2.5. Other Microenvironmental Factors Involved in Hepatocarcinogenesis
New areas of research indicate other aspects of the microenvironment, such as diet, gut microflora and micro-vesicles derived from cell subpopulations within the liver, in HCC carcinogenesis and progression [108,109,110,111]. Although it is currently difficult to define the exact causal mechanisms, these aspects warrant further investigation in greater detail in coming years. High fat diet-related microbial products, deriving from the gut, actively modulate a senescence-associated secretory phenotype on HSCs, with the ensuing production of PGE2 (prostaglandin E2) and inhibition of NK and cytotoxic T cells. Cytotoxicity may also be reduced by the effects of Gram-positive bacteria on the bile acid metabolism thus decreasing CXCL16 expression by LSECs [61,62,63,112].
2.6. HCC Etiology and Chronic Inflammation
The 80%–90% HCC of cases occur in the setting of chronic inflammation due to various etiological agents, such as toxins, viruses, excessive alcohol consumption and NAFLD/NASH. In these contests the cancer can represent the evolution of a fibrotic process in the presence or absence of cirrhosis (Figure 3).

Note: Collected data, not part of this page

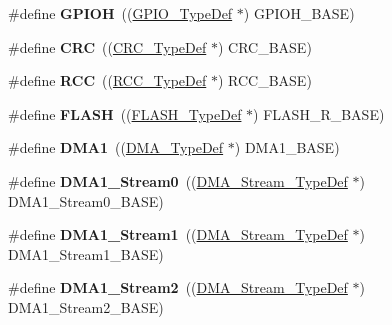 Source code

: \begin{DoxyCompactItemize}
\#define {\bfseries G\+P\+I\+OH}~((\hyperlink{struct_g_p_i_o___type_def}{G\+P\+I\+O\+\_\+\+Type\+Def} $\ast$) G\+P\+I\+O\+H\+\_\+\+B\+A\+SE)
\item 
\mbox{\label{group___peripheral__declaration_ga4381bb54c2dbc34500521165aa7b89b1}} 
\#define {\bfseries C\+RC}~((\hyperlink{struct_c_r_c___type_def}{C\+R\+C\+\_\+\+Type\+Def} $\ast$) C\+R\+C\+\_\+\+B\+A\+SE)
\item 
\mbox{\label{group___peripheral__declaration_ga74944438a086975793d26ae48d5882d4}} 
\#define {\bfseries R\+CC}~((\hyperlink{struct_r_c_c___type_def}{R\+C\+C\+\_\+\+Type\+Def} $\ast$) R\+C\+C\+\_\+\+B\+A\+SE)
\item 
\mbox{\label{group___peripheral__declaration_ga844ea28ba1e0a5a0e497f16b61ea306b}} 
\#define {\bfseries F\+L\+A\+SH}~((\hyperlink{struct_f_l_a_s_h___type_def}{F\+L\+A\+S\+H\+\_\+\+Type\+Def} $\ast$) F\+L\+A\+S\+H\+\_\+\+R\+\_\+\+B\+A\+SE)
\item 
\mbox{\label{group___peripheral__declaration_gacc16d2a5937f7585320a98f7f6b578f9}} 
\#define {\bfseries D\+M\+A1}~((\hyperlink{struct_d_m_a___type_def}{D\+M\+A\+\_\+\+Type\+Def} $\ast$) D\+M\+A1\+\_\+\+B\+A\+SE)
\item 
\mbox{\label{group___peripheral__declaration_ga61247dd5d594289c404dd8774202dfd8}} 
\#define {\bfseries D\+M\+A1\+\_\+\+Stream0}~((\hyperlink{struct_d_m_a___stream___type_def}{D\+M\+A\+\_\+\+Stream\+\_\+\+Type\+Def} $\ast$) D\+M\+A1\+\_\+\+Stream0\+\_\+\+B\+A\+SE)
\item 
\mbox{\label{group___peripheral__declaration_gaf7d82f110f19982d483eebc465d222b2}} 
\#define {\bfseries D\+M\+A1\+\_\+\+Stream1}~((\hyperlink{struct_d_m_a___stream___type_def}{D\+M\+A\+\_\+\+Stream\+\_\+\+Type\+Def} $\ast$) D\+M\+A1\+\_\+\+Stream1\+\_\+\+B\+A\+SE)
\item 
\mbox{\label{group___peripheral__declaration_gad0e2140b8eeec3594035f1a7bf2a7250}} 
\#define {\bfseries D\+M\+A1\+\_\+\+Stream2}~((\hyperlink{struct_d_m_a___stream___type_def}{D\+M\+A\+\_\+\+Stream\+\_\+\+Type\+Def} $\ast$) D\+M\+A1\+\_\+\+Stream2\+\_\+\+B\+A\+SE)

\end{DoxyCompactItemize}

However, it will be considered also HCC "de novo" occurring in a little percentage of patients (10%–20%) without concomitant fibrosis/cirrhosis and therefore without chronic inflammation [113]. Considering most inflamed-HCC, the progression of the fibrotic process is associated with an altered hepatic structure and an even greater alteration of immunological proteins important for the control of inflammation of the healthy liver, such as the C3 and C4 proteins, that appear strongly down regulated in the cirrhotic liver [114,115]. As a general rule, increasing inflammation is associated with a microenvironment with enhanced immunosuppressive signature. The chemokine networks CXCR3/CXCL10 and CCR6/CCL20 [116,117] together with TGFβ [64] (Table 1) play a key role in orchestrating the recruitment of Treg and macrophages polarized in their immunosuppressive phenotype M2 [65] (Table 1). Kupffer cells produce also enhanced levels of PD-L1 expression [118]. The absence of cirrhosis is found primary in 30% of HCC derived from HBV infection and in variable percentage of HCC derived from NAFD/NASH, but also in about 10% of HCV infection. In chronic HBV infection, high viral load, mutation BCP T1762/A1764 or overweight are considered risk factors for the occurrence of HCC even in the absence of cirrhosis [119,120]. In chronic HCV infection, cell death is largely due to inflammation and necrosis resulting in tissue damage, regeneration and fibrosis. The absence of cirrhosis in the HCV-related tumors is found after virus eradication treatment and in the presence of other risk factors that are in any case responsible for the inflammatory state [121,122]. Growing evidences revealed higher levels of IL6, TNFα, IL1β, and IL10 in HCC patients with cirrhosis compared with those infected with HBV or HCV in the absence of cirrhosis [123,124,125].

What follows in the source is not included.